We must bear in mind, for those who may say what I am suggesting is unconstitutional that constitutions are made for man and not man for constitutions.

My answer is whose constitution are we really running? Is this not a pruned down military constitution of the past put together under my late colleague, Professor Justice Niki Tobi who was given an unenviable task of rushing through a constitution by Abacha/ Abubakar AbdulSalami regime?

What we need is not some wooly legalese of a constitution but a basic short document like the American constitution that we can continue to amend if and when necessary.

This can be done by select body of people representing all the states of the federation and other critical stakeholders like the military, the police, the universities, the chambers of commerce, the manufacturers association, the judiciary, labour, and religious bodies.

This assemblage of people must be manageable and not more than 100 and given six months to produce a basic law which after its subjection to a national referendum shall be followed by presidential proclamation.

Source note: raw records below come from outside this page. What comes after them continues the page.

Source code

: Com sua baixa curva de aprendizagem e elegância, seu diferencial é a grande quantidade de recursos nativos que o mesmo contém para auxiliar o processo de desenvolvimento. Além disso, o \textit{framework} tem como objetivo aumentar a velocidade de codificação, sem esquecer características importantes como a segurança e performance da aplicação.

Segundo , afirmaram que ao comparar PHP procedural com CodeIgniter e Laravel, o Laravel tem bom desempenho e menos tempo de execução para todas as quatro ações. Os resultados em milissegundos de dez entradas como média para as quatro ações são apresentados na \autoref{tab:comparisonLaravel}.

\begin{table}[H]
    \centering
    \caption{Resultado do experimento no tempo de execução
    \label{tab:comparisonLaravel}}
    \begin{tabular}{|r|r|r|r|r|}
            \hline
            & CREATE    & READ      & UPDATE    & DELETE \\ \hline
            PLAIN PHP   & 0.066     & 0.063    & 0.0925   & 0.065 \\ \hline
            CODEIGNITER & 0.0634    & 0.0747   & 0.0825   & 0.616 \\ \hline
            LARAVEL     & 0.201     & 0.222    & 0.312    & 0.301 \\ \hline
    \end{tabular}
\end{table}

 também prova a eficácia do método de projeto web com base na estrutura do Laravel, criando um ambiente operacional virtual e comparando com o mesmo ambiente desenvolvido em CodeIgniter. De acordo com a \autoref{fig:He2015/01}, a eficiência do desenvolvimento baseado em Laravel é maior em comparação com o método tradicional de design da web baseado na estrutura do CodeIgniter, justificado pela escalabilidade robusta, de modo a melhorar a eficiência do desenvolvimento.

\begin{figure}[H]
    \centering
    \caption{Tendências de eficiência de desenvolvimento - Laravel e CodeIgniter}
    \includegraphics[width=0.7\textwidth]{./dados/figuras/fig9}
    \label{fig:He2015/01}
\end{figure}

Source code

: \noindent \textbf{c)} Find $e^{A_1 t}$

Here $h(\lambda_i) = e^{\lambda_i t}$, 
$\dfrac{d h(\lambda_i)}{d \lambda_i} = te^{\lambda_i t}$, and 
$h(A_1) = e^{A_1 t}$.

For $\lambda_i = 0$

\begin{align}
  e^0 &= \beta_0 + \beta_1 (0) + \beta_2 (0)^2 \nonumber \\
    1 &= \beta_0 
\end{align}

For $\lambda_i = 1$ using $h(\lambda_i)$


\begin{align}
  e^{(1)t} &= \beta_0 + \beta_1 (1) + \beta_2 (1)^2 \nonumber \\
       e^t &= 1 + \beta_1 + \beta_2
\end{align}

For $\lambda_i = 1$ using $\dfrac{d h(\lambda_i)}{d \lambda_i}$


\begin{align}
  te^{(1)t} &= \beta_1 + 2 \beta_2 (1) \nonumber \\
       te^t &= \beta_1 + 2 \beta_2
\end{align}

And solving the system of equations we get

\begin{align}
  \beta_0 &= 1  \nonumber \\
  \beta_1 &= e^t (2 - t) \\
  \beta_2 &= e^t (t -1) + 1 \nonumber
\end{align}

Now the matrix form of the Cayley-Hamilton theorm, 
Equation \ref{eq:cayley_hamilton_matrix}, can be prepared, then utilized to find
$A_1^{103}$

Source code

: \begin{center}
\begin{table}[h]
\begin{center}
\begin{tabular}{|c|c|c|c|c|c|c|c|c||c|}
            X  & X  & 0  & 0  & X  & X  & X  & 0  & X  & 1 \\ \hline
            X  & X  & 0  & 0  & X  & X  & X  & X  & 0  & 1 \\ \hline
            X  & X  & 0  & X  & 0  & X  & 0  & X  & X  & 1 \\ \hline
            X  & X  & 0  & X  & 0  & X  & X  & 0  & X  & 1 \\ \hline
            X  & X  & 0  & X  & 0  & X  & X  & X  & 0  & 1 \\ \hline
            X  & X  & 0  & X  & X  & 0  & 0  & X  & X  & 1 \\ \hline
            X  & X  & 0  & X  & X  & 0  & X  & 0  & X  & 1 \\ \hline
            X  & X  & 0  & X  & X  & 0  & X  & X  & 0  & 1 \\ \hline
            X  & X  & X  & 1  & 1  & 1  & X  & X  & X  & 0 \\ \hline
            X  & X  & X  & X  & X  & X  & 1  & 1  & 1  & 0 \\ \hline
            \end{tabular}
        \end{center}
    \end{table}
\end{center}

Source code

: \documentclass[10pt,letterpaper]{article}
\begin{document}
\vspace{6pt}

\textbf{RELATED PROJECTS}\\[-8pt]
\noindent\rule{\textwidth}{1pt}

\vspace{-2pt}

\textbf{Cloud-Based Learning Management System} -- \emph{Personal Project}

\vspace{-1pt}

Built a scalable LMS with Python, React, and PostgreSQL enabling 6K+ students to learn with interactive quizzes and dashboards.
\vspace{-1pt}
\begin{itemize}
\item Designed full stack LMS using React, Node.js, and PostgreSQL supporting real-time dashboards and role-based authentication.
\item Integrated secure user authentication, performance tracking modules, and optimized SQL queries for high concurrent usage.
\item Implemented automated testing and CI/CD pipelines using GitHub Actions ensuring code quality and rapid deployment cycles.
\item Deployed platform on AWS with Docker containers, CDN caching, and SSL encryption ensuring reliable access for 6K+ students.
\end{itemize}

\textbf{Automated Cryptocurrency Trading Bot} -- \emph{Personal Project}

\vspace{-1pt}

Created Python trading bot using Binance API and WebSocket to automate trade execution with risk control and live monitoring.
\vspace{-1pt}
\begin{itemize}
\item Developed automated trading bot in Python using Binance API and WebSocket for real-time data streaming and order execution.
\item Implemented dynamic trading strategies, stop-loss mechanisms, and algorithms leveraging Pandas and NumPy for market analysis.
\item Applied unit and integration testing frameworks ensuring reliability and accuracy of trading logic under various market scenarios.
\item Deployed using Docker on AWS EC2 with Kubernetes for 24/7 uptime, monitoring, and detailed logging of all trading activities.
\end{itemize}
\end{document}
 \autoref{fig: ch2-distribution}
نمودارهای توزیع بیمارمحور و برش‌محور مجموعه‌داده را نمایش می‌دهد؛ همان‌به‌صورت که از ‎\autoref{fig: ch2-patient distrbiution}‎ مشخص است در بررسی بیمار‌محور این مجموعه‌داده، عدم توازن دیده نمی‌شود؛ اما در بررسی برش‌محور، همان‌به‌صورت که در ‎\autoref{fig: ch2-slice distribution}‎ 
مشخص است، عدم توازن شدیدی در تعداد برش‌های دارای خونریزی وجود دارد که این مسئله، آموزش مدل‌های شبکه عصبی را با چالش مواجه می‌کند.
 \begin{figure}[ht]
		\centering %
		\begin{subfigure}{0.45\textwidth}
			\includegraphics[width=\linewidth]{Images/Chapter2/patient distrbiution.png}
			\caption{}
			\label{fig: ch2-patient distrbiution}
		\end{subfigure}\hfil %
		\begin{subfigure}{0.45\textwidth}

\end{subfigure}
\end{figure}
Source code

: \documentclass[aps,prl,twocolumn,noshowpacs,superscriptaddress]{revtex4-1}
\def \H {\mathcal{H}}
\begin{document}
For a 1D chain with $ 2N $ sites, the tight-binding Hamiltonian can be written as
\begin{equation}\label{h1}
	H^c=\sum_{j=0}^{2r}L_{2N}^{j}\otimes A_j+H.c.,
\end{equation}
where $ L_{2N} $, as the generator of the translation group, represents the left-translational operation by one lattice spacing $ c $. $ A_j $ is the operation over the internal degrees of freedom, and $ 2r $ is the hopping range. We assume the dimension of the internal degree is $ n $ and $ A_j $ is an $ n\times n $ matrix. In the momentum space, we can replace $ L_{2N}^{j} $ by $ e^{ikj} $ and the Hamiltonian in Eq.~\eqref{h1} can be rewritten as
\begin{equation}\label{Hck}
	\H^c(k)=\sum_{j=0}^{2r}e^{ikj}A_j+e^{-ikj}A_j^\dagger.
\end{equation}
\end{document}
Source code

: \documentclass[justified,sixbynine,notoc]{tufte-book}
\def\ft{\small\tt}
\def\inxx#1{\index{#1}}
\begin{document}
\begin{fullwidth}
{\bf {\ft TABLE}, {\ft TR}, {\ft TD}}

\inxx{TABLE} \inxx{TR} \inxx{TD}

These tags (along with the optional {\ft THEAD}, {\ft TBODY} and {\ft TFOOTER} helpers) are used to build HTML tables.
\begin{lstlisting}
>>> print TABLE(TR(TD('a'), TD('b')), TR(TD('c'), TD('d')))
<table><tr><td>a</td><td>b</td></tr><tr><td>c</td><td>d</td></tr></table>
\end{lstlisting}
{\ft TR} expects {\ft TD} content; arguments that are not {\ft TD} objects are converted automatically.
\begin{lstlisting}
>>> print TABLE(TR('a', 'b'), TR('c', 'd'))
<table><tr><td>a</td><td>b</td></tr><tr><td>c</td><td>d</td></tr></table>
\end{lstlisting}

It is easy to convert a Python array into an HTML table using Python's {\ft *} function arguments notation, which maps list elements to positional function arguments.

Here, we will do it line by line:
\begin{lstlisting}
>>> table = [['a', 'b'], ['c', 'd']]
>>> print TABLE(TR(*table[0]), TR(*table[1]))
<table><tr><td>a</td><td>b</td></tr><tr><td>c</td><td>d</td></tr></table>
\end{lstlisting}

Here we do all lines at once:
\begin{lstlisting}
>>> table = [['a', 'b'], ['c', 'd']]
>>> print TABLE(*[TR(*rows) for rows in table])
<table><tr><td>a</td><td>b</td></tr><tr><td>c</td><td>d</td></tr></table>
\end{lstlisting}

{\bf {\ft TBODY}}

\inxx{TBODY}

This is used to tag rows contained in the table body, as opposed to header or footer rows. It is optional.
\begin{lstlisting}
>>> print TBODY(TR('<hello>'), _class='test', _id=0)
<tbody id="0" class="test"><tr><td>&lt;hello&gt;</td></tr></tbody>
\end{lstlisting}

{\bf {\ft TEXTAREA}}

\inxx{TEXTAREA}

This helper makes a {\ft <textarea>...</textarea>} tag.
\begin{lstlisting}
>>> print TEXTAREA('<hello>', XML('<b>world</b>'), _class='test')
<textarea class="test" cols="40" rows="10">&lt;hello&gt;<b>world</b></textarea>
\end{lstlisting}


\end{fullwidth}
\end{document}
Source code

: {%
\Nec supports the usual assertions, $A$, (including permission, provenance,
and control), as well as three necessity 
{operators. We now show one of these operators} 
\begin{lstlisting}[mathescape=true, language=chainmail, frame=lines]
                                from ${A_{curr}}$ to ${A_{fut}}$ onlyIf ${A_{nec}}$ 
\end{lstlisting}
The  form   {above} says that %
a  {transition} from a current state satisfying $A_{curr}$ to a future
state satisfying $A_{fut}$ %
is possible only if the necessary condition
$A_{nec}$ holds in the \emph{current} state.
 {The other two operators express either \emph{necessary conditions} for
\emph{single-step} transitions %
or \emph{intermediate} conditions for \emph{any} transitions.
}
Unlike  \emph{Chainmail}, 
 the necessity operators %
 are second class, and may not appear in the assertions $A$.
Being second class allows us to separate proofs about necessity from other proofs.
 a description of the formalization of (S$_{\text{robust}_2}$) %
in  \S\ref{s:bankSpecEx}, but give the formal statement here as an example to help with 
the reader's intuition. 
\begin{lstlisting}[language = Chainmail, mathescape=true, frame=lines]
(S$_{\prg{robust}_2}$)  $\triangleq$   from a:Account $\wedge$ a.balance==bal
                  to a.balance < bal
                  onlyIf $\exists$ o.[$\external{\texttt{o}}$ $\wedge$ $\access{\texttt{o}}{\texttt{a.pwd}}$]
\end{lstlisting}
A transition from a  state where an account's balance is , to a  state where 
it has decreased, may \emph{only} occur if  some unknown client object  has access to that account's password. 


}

The emphasis of what I am suggesting is rapid development, jobs, jobs and jobs which when available will lead to increased security.

Mustapha Kemal, The Ataturk did this kind of thing to the remnant of the effete Ottoman Empire in 1919 and dragooned Turkey into modernity, transforming a country that used to be derided as the sick man of Europe into a modern medium power with a secular constitution guaranteed by the military.

Is Buhari a Mustapha Kemal? If he is not, we can help him become one. The future of Nigeria is just too important to be left in the hands of one man surrounded by unelected self-seeking advisers and a Naira-guzzling parliament. Happy new year, Nigeria.